*** Opening Supplied information ***
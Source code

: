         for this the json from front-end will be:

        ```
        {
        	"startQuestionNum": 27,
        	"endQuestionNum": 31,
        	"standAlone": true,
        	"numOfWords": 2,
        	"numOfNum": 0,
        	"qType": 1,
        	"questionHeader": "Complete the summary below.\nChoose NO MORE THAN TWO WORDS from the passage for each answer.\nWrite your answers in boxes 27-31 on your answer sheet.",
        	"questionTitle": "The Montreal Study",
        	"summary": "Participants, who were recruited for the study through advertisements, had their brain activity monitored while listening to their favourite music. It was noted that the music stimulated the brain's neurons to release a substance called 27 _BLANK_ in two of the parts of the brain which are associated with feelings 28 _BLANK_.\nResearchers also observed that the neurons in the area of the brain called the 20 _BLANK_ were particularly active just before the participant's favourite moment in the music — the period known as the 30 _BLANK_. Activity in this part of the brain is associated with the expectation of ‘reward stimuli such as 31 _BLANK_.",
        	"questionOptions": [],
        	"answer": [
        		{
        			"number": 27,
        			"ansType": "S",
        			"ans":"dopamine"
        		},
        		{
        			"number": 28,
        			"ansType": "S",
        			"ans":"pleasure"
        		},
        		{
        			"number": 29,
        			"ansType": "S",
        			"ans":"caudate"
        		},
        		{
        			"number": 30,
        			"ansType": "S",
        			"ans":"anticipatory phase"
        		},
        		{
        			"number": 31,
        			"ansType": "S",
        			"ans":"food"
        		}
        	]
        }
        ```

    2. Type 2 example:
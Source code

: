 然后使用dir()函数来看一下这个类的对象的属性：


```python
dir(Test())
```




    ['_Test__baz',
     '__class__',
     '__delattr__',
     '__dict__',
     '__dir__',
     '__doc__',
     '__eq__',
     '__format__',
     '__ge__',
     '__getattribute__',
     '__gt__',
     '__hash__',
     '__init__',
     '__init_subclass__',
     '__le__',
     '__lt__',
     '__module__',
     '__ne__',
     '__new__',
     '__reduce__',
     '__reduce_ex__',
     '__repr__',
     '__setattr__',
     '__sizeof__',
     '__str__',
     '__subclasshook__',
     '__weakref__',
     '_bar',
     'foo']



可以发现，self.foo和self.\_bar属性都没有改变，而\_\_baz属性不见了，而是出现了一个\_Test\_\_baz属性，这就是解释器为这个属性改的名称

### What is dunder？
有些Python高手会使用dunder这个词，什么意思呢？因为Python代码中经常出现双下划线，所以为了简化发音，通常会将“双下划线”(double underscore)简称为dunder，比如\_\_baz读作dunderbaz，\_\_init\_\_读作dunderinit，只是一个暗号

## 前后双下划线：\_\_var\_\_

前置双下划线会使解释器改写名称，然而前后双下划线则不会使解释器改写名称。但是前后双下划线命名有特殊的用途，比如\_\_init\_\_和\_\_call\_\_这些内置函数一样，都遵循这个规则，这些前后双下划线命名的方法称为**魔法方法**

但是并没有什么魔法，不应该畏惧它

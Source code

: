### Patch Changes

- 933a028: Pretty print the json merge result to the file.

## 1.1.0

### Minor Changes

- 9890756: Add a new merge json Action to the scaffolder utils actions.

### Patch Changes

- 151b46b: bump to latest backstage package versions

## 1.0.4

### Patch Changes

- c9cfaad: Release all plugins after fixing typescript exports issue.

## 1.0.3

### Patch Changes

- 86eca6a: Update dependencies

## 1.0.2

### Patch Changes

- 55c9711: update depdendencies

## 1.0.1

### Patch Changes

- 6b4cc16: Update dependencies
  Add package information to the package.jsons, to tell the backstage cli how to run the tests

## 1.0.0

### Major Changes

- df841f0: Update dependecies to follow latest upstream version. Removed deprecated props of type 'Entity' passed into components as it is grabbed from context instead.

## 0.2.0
*** Closing Supplied information ***
*** Opening Supplied information ***
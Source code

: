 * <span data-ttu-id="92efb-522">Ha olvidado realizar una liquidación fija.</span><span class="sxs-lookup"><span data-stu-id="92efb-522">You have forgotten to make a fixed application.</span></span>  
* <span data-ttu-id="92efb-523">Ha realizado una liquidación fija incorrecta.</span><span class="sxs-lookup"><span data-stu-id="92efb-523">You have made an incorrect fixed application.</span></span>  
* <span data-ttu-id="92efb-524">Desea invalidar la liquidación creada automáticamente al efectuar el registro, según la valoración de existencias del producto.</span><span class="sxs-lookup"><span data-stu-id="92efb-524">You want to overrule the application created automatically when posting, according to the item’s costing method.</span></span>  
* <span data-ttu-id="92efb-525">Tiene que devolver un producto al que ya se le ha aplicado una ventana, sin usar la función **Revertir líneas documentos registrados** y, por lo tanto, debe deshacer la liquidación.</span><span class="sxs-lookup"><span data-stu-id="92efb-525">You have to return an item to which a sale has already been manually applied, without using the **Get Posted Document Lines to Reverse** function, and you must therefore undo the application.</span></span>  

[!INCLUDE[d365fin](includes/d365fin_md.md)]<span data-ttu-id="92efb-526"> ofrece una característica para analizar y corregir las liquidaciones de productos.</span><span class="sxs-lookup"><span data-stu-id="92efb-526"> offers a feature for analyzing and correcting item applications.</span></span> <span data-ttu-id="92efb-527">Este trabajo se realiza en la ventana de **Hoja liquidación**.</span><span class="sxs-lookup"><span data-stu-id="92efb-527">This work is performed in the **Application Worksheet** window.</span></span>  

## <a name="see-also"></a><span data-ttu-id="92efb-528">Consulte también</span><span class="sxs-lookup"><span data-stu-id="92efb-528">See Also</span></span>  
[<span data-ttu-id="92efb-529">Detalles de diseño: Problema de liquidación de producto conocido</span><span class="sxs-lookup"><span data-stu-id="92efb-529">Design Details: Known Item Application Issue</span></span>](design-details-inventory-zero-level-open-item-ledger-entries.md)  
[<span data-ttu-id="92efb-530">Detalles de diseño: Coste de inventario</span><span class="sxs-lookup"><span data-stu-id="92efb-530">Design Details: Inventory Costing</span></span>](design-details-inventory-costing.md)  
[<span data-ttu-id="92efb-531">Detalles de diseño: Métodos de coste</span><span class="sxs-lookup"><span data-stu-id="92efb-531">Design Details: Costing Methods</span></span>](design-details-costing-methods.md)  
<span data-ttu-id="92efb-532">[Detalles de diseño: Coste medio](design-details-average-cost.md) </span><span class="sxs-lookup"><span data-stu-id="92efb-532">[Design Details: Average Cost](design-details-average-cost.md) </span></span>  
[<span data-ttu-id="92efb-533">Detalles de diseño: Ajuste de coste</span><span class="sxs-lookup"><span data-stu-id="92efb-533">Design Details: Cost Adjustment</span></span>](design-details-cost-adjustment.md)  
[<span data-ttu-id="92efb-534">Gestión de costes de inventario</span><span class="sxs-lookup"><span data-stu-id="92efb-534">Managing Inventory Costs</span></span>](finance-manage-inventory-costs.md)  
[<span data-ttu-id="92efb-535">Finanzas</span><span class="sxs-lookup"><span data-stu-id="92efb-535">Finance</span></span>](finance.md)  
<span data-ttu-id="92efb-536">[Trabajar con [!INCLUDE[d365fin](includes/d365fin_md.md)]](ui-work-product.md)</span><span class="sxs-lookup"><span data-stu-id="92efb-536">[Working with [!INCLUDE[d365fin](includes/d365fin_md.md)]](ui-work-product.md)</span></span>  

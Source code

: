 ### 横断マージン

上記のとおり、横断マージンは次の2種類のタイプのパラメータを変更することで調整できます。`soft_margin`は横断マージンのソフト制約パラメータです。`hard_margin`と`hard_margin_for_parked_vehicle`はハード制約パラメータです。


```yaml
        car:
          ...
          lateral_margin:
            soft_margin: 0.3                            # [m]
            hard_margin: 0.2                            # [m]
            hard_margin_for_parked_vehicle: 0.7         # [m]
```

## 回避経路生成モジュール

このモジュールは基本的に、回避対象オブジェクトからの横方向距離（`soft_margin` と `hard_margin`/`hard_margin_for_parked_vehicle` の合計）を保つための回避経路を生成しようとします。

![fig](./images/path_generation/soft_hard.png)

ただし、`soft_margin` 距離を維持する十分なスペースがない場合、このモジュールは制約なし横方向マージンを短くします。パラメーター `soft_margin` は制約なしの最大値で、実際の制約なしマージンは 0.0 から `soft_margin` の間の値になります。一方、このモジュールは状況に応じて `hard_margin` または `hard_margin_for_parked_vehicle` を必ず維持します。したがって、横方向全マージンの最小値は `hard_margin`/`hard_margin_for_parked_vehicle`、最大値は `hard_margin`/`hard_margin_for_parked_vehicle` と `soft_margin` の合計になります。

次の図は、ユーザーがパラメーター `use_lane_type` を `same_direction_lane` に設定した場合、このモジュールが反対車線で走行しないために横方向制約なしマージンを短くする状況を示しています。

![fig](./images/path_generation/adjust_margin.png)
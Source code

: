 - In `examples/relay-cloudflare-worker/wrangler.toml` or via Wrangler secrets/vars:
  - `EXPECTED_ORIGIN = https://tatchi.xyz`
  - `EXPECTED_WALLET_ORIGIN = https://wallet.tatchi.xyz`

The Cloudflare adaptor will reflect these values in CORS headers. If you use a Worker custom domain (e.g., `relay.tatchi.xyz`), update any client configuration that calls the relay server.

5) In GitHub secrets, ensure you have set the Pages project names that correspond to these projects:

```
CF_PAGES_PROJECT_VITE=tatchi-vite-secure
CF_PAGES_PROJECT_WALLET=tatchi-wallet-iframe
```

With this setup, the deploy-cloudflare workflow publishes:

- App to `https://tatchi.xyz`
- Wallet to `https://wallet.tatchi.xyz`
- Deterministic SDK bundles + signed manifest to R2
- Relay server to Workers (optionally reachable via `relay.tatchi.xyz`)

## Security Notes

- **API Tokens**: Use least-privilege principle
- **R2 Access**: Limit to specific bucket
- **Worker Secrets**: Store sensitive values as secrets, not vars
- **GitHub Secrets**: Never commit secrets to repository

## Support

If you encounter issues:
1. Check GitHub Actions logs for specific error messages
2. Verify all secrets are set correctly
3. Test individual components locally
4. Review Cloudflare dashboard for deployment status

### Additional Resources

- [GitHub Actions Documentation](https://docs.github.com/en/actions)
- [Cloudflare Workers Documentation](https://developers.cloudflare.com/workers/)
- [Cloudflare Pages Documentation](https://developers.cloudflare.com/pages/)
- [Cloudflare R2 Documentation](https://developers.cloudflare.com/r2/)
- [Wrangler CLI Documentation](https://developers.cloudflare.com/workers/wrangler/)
*** Closing Supplied information ***
*Prompt:* Starting at the line that has "or via Wrangler" and ending at the line that has "### Additional Resources", please write out the lines above exactly, leaving out all others.

*Task result:*
: - In `examples/relay-cloudflare-worker/wrangler.toml` or via Wrangler secrets/vars:
  - `EXPECTED_ORIGIN = https://tatchi.xyz`
  - `EXPECTED_WALLET_ORIGIN = https://wallet.tatchi.xyz`

The Cloudflare adaptor will reflect these values in CORS headers. If you use a Worker custom domain (e.g., `relay.tatchi.xyz`), update any client configuration that calls the relay server.

5) In GitHub secrets, ensure you have set the Pages project names that correspond to these projects:

```
CF_PAGES_PROJECT_VITE=tatchi-vite-secure
CF_PAGES_PROJECT_WALLET=tatchi-wallet-iframe
```

With this setup, the deploy-cloudflare workflow publishes:

- App to `https://tatchi.xyz`
- Wallet to `https://wallet.tatchi.xyz`
- Deterministic SDK bundles + signed manifest to R2
- Relay server to Workers (optionally reachable via `relay.tatchi.xyz`)

## Security Notes

- **API Tokens**: Use least-privilege principle
- **R2 Access**: Limit to specific bucket
- **Worker Secrets**: Store sensitive values as secrets, not vars
- **GitHub Secrets**: Never commit secrets to repository

## Support

If you encounter issues:
1. Check GitHub Actions logs for specific error messages
2. Verify all secrets are set correctly
3. Test individual components locally
4. Review Cloudflare dashboard for deployment status

### Additional Resources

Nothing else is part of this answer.